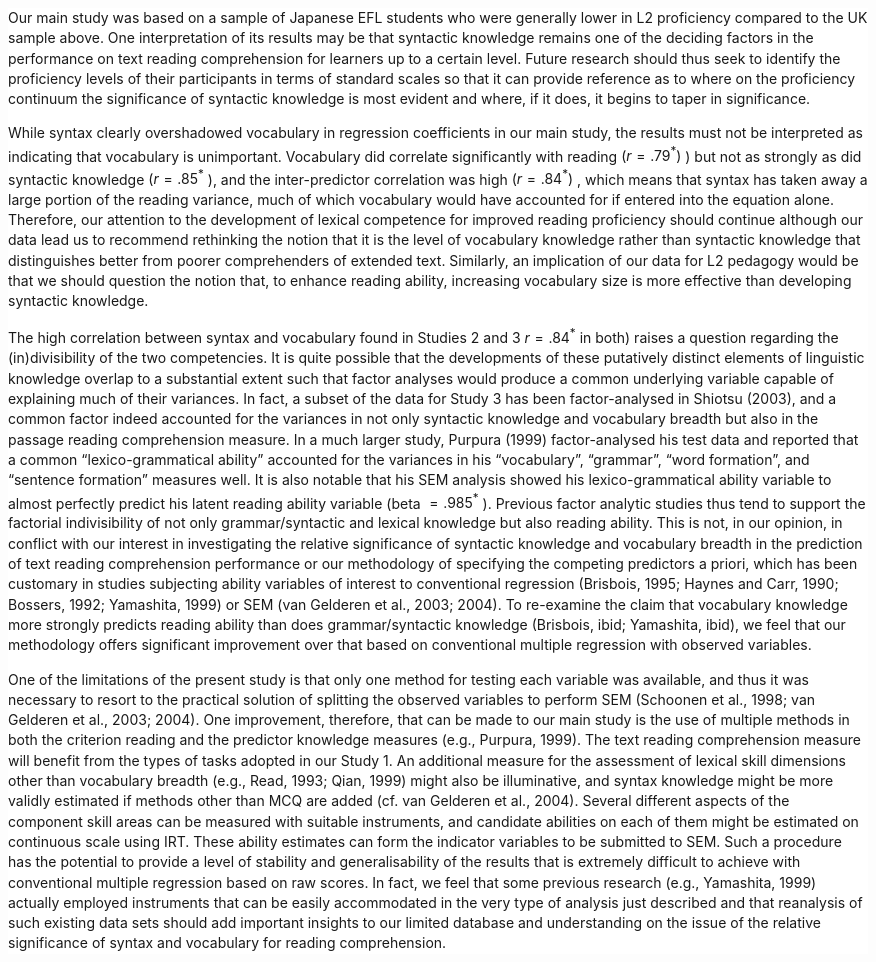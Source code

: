 Our main study was based on a sample of Japanese EFL students who were generally lower in L2 proficiency compared to the UK sample above. One interpretation of its results may be that syntactic knowledge remains one of the deciding factors in the performance on text reading comprehension for learners up to a certain level. Future research should thus seek to identify the proficiency levels of their participants in terms of standard scales so that it can provide reference as to where on the proficiency continuum the significance of syntactic knowledge is most evident and where, if it does, it begins to taper in significance.

While syntax clearly overshadowed vocabulary in regression coefficients in our main study, the results must not be interpreted as indicating that vocabulary is unimportant. Vocabulary did correlate significantly with reading $( r = . 7 9 ^ { * } )$ ) but not as strongly as did syntactic knowledge $( r = . 8 5 ^ { * }$ ), and the inter-predictor correlation was high $( r = . 8 4 ^ { * } )$ , which means that syntax has taken away a large portion of the reading variance, much of which vocabulary would have accounted for if entered into the equation alone. Therefore, our attention to the development of lexical competence for improved reading proficiency should continue although our data lead us to recommend rethinking the notion that it is the level of vocabulary knowledge rather than syntactic knowledge that distinguishes better from poorer comprehenders of extended text. Similarly, an implication of our data for L2 pedagogy would be that we should question the notion that, to enhance reading ability, increasing vocabulary size is more effective than developing syntactic knowledge.

The high correlation between syntax and vocabulary found in Studies 2 and 3 $r = . 8 4 ^ { * }$ in both) raises a question regarding the (in)divisibility of the two competencies. It is quite possible that the developments of these putatively distinct elements of linguistic knowledge overlap to a substantial extent such that factor analyses would produce a common underlying variable capable of explaining much of their variances. In fact, a subset of the data for Study 3 has been factor-analysed in Shiotsu (2003), and a common factor indeed accounted for the variances in not only syntactic knowledge and vocabulary breadth but also in the passage reading comprehension measure. In a much larger study, Purpura (1999) factor-analysed his test data and reported that a common “lexico-grammatical ability” accounted for the variances in his “vocabulary”, “grammar”, “word formation”, and “sentence formation” measures well. It is also notable that his SEM analysis showed his lexico-grammatical ability variable to almost perfectly predict his latent reading ability variable (beta $= . 9 8 5 ^ { * }$ ). Previous factor analytic studies thus tend to support the factorial indivisibility of not only grammar/syntactic and lexical knowledge but also reading ability. This is not, in our opinion, in conflict with our interest in investigating the relative significance of syntactic knowledge and vocabulary breadth in the prediction of text reading comprehension performance or our methodology of specifying the competing predictors a priori, which has been customary in studies subjecting ability variables of interest to conventional regression (Brisbois, 1995; Haynes and Carr, 1990; Bossers, 1992; Yamashita, 1999) or SEM (van Gelderen et al., 2003; 2004). To re-examine the claim that vocabulary knowledge more strongly predicts reading ability than does grammar/syntactic knowledge (Brisbois, ibid; Yamashita, ibid), we feel that our methodology offers significant improvement over that based on conventional multiple regression with observed variables.

One of the limitations of the present study is that only one method for testing each variable was available, and thus it was necessary to resort to the practical solution of splitting the observed variables to perform SEM (Schoonen et al., 1998; van Gelderen et al., 2003; 2004). One improvement, therefore, that can be made to our main study is the use of multiple methods in both the criterion reading and the predictor knowledge measures (e.g., Purpura, 1999). The text reading comprehension measure will benefit from the types of tasks adopted in our Study 1. An additional measure for the assessment of lexical skill dimensions other than vocabulary breadth (e.g., Read, 1993; Qian, 1999) might also be illuminative, and syntax knowledge might be more validly estimated if methods other than MCQ are added (cf. van Gelderen et al., 2004). Several different aspects of the component skill areas can be measured with suitable instruments, and candidate abilities on each of them might be estimated on continuous scale using IRT. These ability estimates can form the indicator variables to be submitted to SEM. Such a procedure has the potential to provide a level of stability and generalisability of the results that is extremely difficult to achieve with conventional multiple regression based on raw scores. In fact, we feel that some previous research (e.g., Yamashita, 1999) actually employed instruments that can be easily accommodated in the very type of analysis just described and that reanalysis of such existing data sets should add important insights to our limited database and understanding on the issue of the relative significance of syntax and vocabulary for reading comprehension.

────

TASK DESCRIPTION
Without changing a word, transcribe all of the data and omit its images.

RESULT BELOW
Source code

: Our main study was based on a sample of Japanese EFL students who were generally lower in L2 proficiency compared to the UK sample above. One interpretation of its results may be that syntactic knowledge remains one of the deciding factors in the performance on text reading comprehension for learners up to a certain level. Future research should thus seek to identify the proficiency levels of their participants in terms of standard scales so that it can provide reference as to where on the proficiency continuum the significance of syntactic knowledge is most evident and where, if it does, it begins to taper in significance.

While syntax clearly overshadowed vocabulary in regression coefficients in our main study, the results must not be interpreted as indicating that vocabulary is unimportant. Vocabulary did correlate significantly with reading $( r = . 7 9 ^ { * } )$ ) but not as strongly as did syntactic knowledge $( r = . 8 5 ^ { * }$ ), and the inter-predictor correlation was high $( r = . 8 4 ^ { * } )$ , which means that syntax has taken away a large portion of the reading variance, much of which vocabulary would have accounted for if entered into the equation alone. Therefore, our attention to the development of lexical competence for improved reading proficiency should continue although our data lead us to recommend rethinking the notion that it is the level of vocabulary knowledge rather than syntactic knowledge that distinguishes better from poorer comprehenders of extended text. Similarly, an implication of our data for L2 pedagogy would be that we should question the notion that, to enhance reading ability, increasing vocabulary size is more effective than developing syntactic knowledge.

The high correlation between syntax and vocabulary found in Studies 2 and 3 $r = . 8 4 ^ { * }$ in both) raises a question regarding the (in)divisibility of the two competencies. It is quite possible that the developments of these putatively distinct elements of linguistic knowledge overlap to a substantial extent such that factor analyses would produce a common underlying variable capable of explaining much of their variances. In fact, a subset of the data for Study 3 has been factor-analysed in Shiotsu (2003), and a common factor indeed accounted for the variances in not only syntactic knowledge and vocabulary breadth but also in the passage reading comprehension measure. In a much larger study, Purpura (1999) factor-analysed his test data and reported that a common “lexico-grammatical ability” accounted for the variances in his “vocabulary”, “grammar”, “word formation”, and “sentence formation” measures well. It is also notable that his SEM analysis showed his lexico-grammatical ability variable to almost perfectly predict his latent reading ability variable (beta $= . 9 8 5 ^ { * }$ ). Previous factor analytic studies thus tend to support the factorial indivisibility of not only grammar/syntactic and lexical knowledge but also reading ability. This is not, in our opinion, in conflict with our interest in investigating the relative significance of syntactic knowledge and vocabulary breadth in the prediction of text reading comprehension performance or our methodology of specifying the competing predictors a priori, which has been customary in studies subjecting ability variables of interest to conventional regression (Brisbois, 1995; Haynes and Carr, 1990; Bossers, 1992; Yamashita, 1999) or SEM (van Gelderen et al., 2003; 2004). To re-examine the claim that vocabulary knowledge more strongly predicts reading ability than does grammar/syntactic knowledge (Brisbois, ibid; Yamashita, ibid), we feel that our methodology offers significant improvement over that based on conventional multiple regression with observed variables.

One of the limitations of the present study is that only one method for testing each variable was available, and thus it was necessary to resort to the practical solution of splitting the observed variables to perform SEM (Schoonen et al., 1998; van Gelderen et al., 2003; 2004). One improvement, therefore, that can be made to our main study is the use of multiple methods in both the criterion reading and the predictor knowledge measures (e.g., Purpura, 1999). The text reading comprehension measure will benefit from the types of tasks adopted in our Study 1. An additional measure for the assessment of lexical skill dimensions other than vocabulary breadth (e.g., Read, 1993; Qian, 1999) might also be illuminative, and syntax knowledge might be more validly estimated if methods other than MCQ are added (cf. van Gelderen et al., 2004). Several different aspects of the component skill areas can be measured with suitable instruments, and candidate abilities on each of them might be estimated on continuous scale using IRT. These ability estimates can form the indicator variables to be submitted to SEM. Such a procedure has the potential to provide a level of stability and generalisability of the results that is extremely difficult to achieve with conventional multiple regression based on raw scores. In fact, we feel that some previous research (e.g., Yamashita, 1999) actually employed instruments that can be easily accommodated in the very type of analysis just described and that reanalysis of such existing data sets should add important insights to our limited database and understanding on the issue of the relative significance of syntax and vocabulary for reading comprehension.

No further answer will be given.